### Your objective
Restate word for word the lines of the entries below, starting with the line that holds "- [ ] 😂 Laughing" and ending with the line that holds "端午放假，同时也是24岁生日，2023 年上半年也是即将画上一个句号。", and no others.

Rendered images with source text
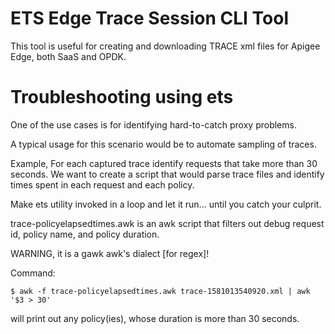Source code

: # ETS Edge Trace Session CLI Tool

This tool is useful for creating and downloading TRACE xml files for Apigee Edge, both SaaS and OPDK.


# Troubleshooting using ets

One of the use cases is for identifying hard-to-catch proxy problems. 

A typical usage for this scenario would be to automate sampling of traces. 

Example, For each captured trace identify requests that take more than 30 seconds. We want to create a script that would parse trace files and identify times spent in each request and each policy.

Make ets utility invoked in a loop and let it run... until you catch your culprit.

trace-policyelapsedtimes.awk is an awk script that filters out debug request id, policy name, and policy duration.

WARNING, it is a gawk awk's dialect [for regex]!

Command:

`
$ awk -f trace-policyelapsedtimes.awk trace-1581013540920.xml | awk '$3 > 30'
`

will print out any policy(ies), whose duration is more than 30 seconds.
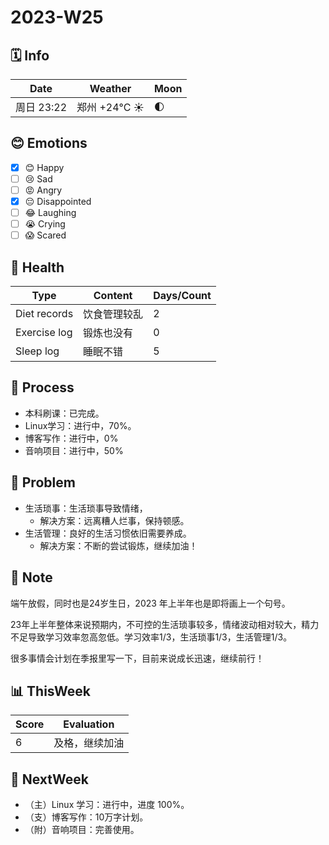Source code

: # 2023-W25

## 🗓️ Info

| Date       | Weather | Moon                                                 |
| -------------- | ------------ | ---- |
| 周日 23:22 | 郑州 +24°C ☀️   | 🌓 |

## 😊 Emotions

- [x] 😊 Happy
- [ ] 😢 Sad
- [ ] 😡 Angry
- [x] 😔 Disappointed
- [ ] 😂 Laughing
- [ ] 😭 Crying
- [ ] 😱 Scared

## 🍎 Health

| Type         | Content | Days/Count |
| ------------ | ------- | ---------- |
| Diet records | 饮食管理较乱        |     2       |
| Exercise log |  锻炼也没有       |       0     |
| Sleep log    |  睡眠不错       |     5       |

## 🚀 Process

- 本科刷课：已完成。
- Linux学习：进行中，70%。
- 博客写作：进行中，0%
- 音响项目：进行中，50%

## 🚧 Problem

- 生活琐事：生活琐事导致情绪，
    - 解决方案：远离糟人烂事，保持顿感。
- 生活管理：良好的生活习惯依旧需要养成。
    - 解决方案：不断的尝试锻炼，继续加油！

## 📝 Note

端午放假，同时也是24岁生日，2023 年上半年也是即将画上一个句号。

23年上半年整体来说预期内，不可控的生活琐事较多，情绪波动相对较大，精力不足导致学习效率忽高忽低。学习效率1/3，生活琐事1/3，生活管理1/3。

很多事情会计划在季报里写一下，目前来说成长迅速，继续前行！


## 📊 ThisWeek

| Score | Evaluation |
| ----- | ---------- |
|    6   |     及格，继续加油       |

## 🎯 NextWeek

- （主）Linux 学习：进行中，进度 100%。
- （支）博客写作：10万字计划。
- （附）音响项目：完善使用。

### Result
- [ ] 😂 Laughing
- [ ] 😭 Crying
- [ ] 😱 Scared

## 🍎 Health

| Type         | Content | Days/Count |
| ------------ | ------- | ---------- |
| Diet records | 饮食管理较乱        |     2       |
| Exercise log |  锻炼也没有       |       0     |
| Sleep log    |  睡眠不错       |     5       |

## 🚀 Process

- 本科刷课：已完成。
- Linux学习：进行中，70%。
- 博客写作：进行中，0%
- 音响项目：进行中，50%

## 🚧 Problem

- 生活琐事：生活琐事导致情绪，
    - 解决方案：远离糟人烂事，保持顿感。
- 生活管理：良好的生活习惯依旧需要养成。
    - 解决方案：不断的尝试锻炼，继续加油！

## 📝 Note

端午放假，同时也是24岁生日，2023 年上半年也是即将画上一个句号。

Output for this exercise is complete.